Threshold-based detection and cooperative (relay) transmission techniques have been developed for wireless sensor networks (WSNs) in recent years to improve network transmission rate, delay and bit error rate (BER) performance, while not as much research has taken place for molecular communication-based systems. The special characteristics and constraints of bio-molecular nano communication network, such as dynamic environmental conditions and various nanonetwork topologies, makes it necessary to revisit the techniques used for threshold-based detection and cooperative relay transmission. Therefore, we propose detection approaches that consider and rake into account the various MC channel parameters (e.g., radius of the propagating molecules, viscosity, drift velocity, and the temperature of the fluid environment). We also consider and propose novel solutions for the challenging problem of inter-symbol interference (ISI) and reception noise sources.
This talk provides two key contributions: First, we propose and investigate high performance receiver designs using novel threshold-based detection techniques for On-OFF-Keying diffusion-based bio-molecular communication nanonetwork systems.
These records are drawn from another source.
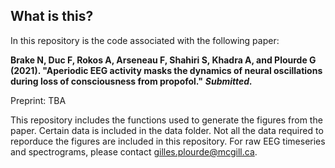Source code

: ## What is this?
In this repository is the code associated with the following paper:

**Brake N, Duc F, Rokos A, Arseneau F, Shahiri S, Khadra A, and Plourde G (2021). "Aperiodic EEG activity masks the dynamics of neural oscillations during loss of consciousness from propofol."** *****Submitted.*****

Preprint: TBA

This repository includes the functions used to generate the figures from the paper. Certain data is included in the data folder. Not all the data required to reporduce the figures are included in this repository. For raw EEG timeseries and spectrograms, please contact gilles.plourde@mcgill.ca.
Techniques we contribute include:
1-Molecular Memory-Assisted Threshold-Based Detection Technique.
2-Fuzzy Rule-Based Classification System.
3-NFIS: Neuro-Fuzzy Inference System using Polynomial Approximation.
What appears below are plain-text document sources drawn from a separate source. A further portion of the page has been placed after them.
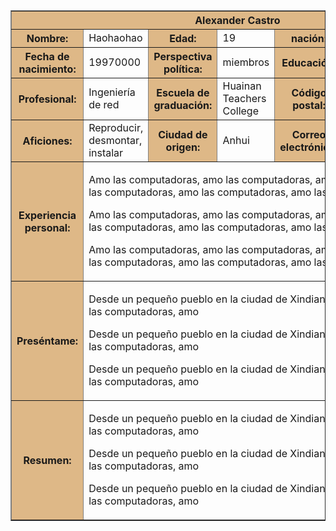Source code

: <html>
 
<body background="https://i.pinimg.com/736x/fc/c9/f0/fcc9f07c2de3cdfa419635a6fd7ed05d.jpg">
 
<table border="1" align="center" cellpadding="10" width="800">
<tr>
    <th colspan = "7" bgcolor = "BurlyWood"> Alexander Castro </ th>
</tr>
 
<tr>
         <th bgcolor = "BurlyWood"> Nombre: </ th>
         <td> Haohaohao </ td>
         <th bgcolor = "BurlyWood"> Edad: </ th>
    <td>19</td>
         <th bgcolor = "BurlyWood"> nación: </ th>
         <td> Han </ td>
    <td rowspan="3" width="100"<p><a href="https://www.so.com/s?ie=utf-8&shb=1&src=home_tab_image&q=%E4%BB%A3%E5%BA%94%E8%B1%AA"><img border="0" src="http://a2.qpic.cn/psb?/V140HpS919MdYh/pzg3zzU**Gw41Fi7T8R9uNFUua5brWbnD3N9Bf8UPKI!/b/dAkBAAAAAAAA&bo=eAB4AAAAAAAFByQ!&rf=viewer_4" />
</a></p></td>
</tr>
 
<tr>
         <th bgcolor = "BurlyWood"> Fecha de nacimiento: </ th>
    <td>19970000</td>
         <th bgcolor = "BurlyWood"> Perspectiva política: </ th>
         <td> miembros </ td>
         <th bgcolor = "BurlyWood"> Educación: </ th>
         <td> Pregrado </ td>
</tr>
 
<tr>
         <th bgcolor = "BurlyWood"> Profesional: </ th>
         <td> Ingeniería de red </ td>
         <th bgcolor = "BurlyWood"> Escuela de graduación: </ th>
         <td> Huainan Teachers College </ td>
         <th bgcolor = "BurlyWood"> Código postal: </ th>
    <td>237483</td>
</tr>
 
<tr>
           <th bgcolor = "BurlyWood"> Aficiones: </ th>
           <td> Reproducir, desmontar, instalar </ td>
           <th bgcolor = "BurlyWood"> Ciudad de origen: </ th>
           <td> Anhui </ td>
           <th bgcolor = "BurlyWood"> Correo electrónico: </ th>
     <td colspan="2"<p><a  href="mailto:182******@qq.com?subject=Hello%20again">182*******@qq.com </a></p></td>
</tr>
 
<tr>
           <th height = "160" bgcolor = "BurlyWood"> Experiencia personal: </ th>
     <td colspan="6">
       <p> Amo las computadoras, amo las computadoras, amo las computadoras, amo las computadoras, amo las computadoras, amo las computadoras </ p>
       <p> Amo las computadoras, amo las computadoras, amo las computadoras, amo las computadoras, amo las computadoras, amo las computadoras </ p>
       <p> Amo las computadoras, amo las computadoras, amo las computadoras, amo las computadoras, amo las computadoras, amo las computadoras </ p>
    </td>
</tr>
 
<tr>
           <th height = "160" bgcolor = "BurlyWood"> Preséntame: </ th>
     <td colspan="6">
         <p> Desde un pequeño pueblo en la ciudad de Xindian, provincia de Anhui, amo las computadoras, amo </ p>
         <p> Desde un pequeño pueblo en la ciudad de Xindian, provincia de Anhui, amo las computadoras, amo </ p>
         <p> Desde un pequeño pueblo en la ciudad de Xindian, provincia de Anhui, amo las computadoras, amo </ p>
</tr>
 
<tr>
           <th height = "160" bgcolor = "BurlyWood"> Resumen: </ th>
     <td colspan="6">
         <p> Desde un pequeño pueblo en la ciudad de Xindian, provincia de Anhui, amo las computadoras, amo </ p>
         <p> Desde un pequeño pueblo en la ciudad de Xindian, provincia de Anhui, amo las computadoras, amo </ p>
         <p> Desde un pequeño pueblo en la ciudad de Xindian, provincia de Anhui, amo las computadoras, amo </ p>
</tr>
 
</body>
 
</html>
4-Low-Complexity Machine Learning Detection Technique.
5-ARFIS: Adaptive-Receiver-Based Fuzzy Inference System. These techniques achieve very low incomes bit error rates compared to traditional approaches.
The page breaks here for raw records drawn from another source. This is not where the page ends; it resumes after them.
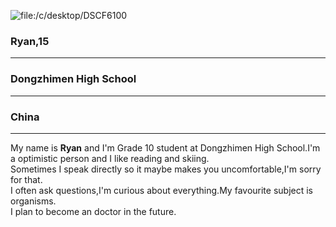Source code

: ![file:/c/desktop/DSCF6100](picture) 
### Ryan,15
--------
### Dongzhimen High School
--------
### China
--------
 My name is **Ryan** and I'm Grade 10 student at Dongzhimen High School.I'm a optimistic person and I like reading and skiing.  
   Sometimes I speak directly so it maybe makes you uncomfortable,I'm sorry for that.  
     I often ask questions,I'm curious about everything.My favourite subject is organisms.  
     I plan to become an doctor in the future.
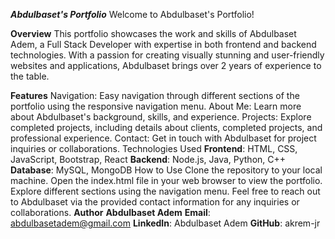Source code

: *****Abdulbaset's Portfolio*****
Welcome to Abdulbaset's Portfolio!

**Overview**
This portfolio showcases the work and skills of Abdulbaset Adem, a Full Stack Developer with expertise in both frontend and backend technologies. With a passion for creating visually stunning and user-friendly websites and applications, Abdulbaset brings over 2 years of experience to the table.

**Features**
Navigation: Easy navigation through different sections of the portfolio using the responsive navigation menu.
About Me: Learn more about Abdulbaset's background, skills, and experience.
Projects: Explore completed projects, including details about clients, completed projects, and professional experience.
Contact: Get in touch with Abdulbaset for project inquiries or collaborations.
Technologies Used
**Frontend**: HTML, CSS, JavaScript, Bootstrap, React
**Backend**: Node.js, Java, Python, C++
**Database**: MySQL, MongoDB
How to Use
Clone the repository to your local machine.
Open the index.html file in your web browser to view the portfolio.
Explore different sections using the navigation menu.
Feel free to reach out to Abdulbaset via the provided contact information for any inquiries or collaborations.
**Author**
****Abdulbaset Adem****
**Email**: abdulbasetadem@gmail.com
**LinkedIn**: Abdulbaset Adem
**GitHub**: akrem-jr
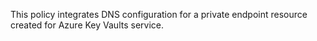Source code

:   This policy integrates DNS configuration for a private endpoint resource created for Azure Key Vaults service.
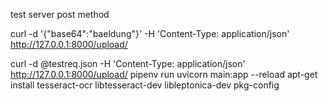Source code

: test server post method 

curl -d '{"base64":"baeldung"}' -H 'Content-Type: application/json' http://127.0.0.1:8000/upload/




curl -d @testreq.json -H 'Content-Type: application/json' http://127.0.0.1:8000/upload/
pipenv run uvicorn main:app --reload
apt-get install tesseract-ocr libtesseract-dev libleptonica-dev pkg-config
Second, we propose and investigate a long-range nanoscale MC network system based on intelligent multi-agent decision support mechanisms that aggregate the sensed data and simplifies the complexity of the relay techniques, where the intermediate intelligent agents do not decode the received/related information. Our proposed techniques provide a novel cooperative decision system that utilizes intelligent agents in combination with pulse energy ratio and sense-and-release technique. We evaluate the performance of our proposed techniques various system parameters, such as diffusion coefficients and transmission distance.
Bio.: Ghalib Alshammri received the B.Ed. degree in computer science (distinction with honor) from King Saud University, Riyadh, Kingdom of Saudi Arabia, in 2003 and the master’s degree in computer science (Major: Intelligent Systems) from University of Wollongong, Australia, in 2009. Also, he received the Ph.D. degree in electrical and computer engineering from Stevens Institute of Technology, Hoboken, NJ, USA, on May 2019. During 2003 – Now he is a lecturer at the department of Computer Science, Community College, King Saud University. During Spring 2017 – Now he is a Research and Teaching Assistant at the Electrical and Computer Engineering – Stevens Institute of Technology. Dr. Ghalib has received numerous major scholarships and grants including Saudi Arabian Cultural Mission (SACM), National Science Foundation (NFS) and Graduate Student – Stevens Institute of Technology. Dr. Ghalib’s research interests and technical experience include information theoretic considerations, such as coding, signal processing, signal detection and estimation, wireless multiple-access techniques, transceiver design. molecular communication nanonetworks, Internet of Bio-Nano Things (IoBNT), Artificial Neural Network (ANN), Fuzzy concept, machine learning, robotics, and agent techniques. Dr. Alshammri holds U.S. provisional patent to-date and has authored more than 10 original research papers. He is a reviewer in numerous major conferences and journals; e.g., IEEE International Conference on Communications (ICC). During 2013 – 2014 he works as consultant in general department of certificates equalization, Ministry of Education (MoE), Kingdom of Saudi Arabia. Finally, Dr. Alshammri is teaching the numerous of CS and ECE courses and supervising graduation projects for undergraduate students at King Saud University and Stevens Institute of Technology.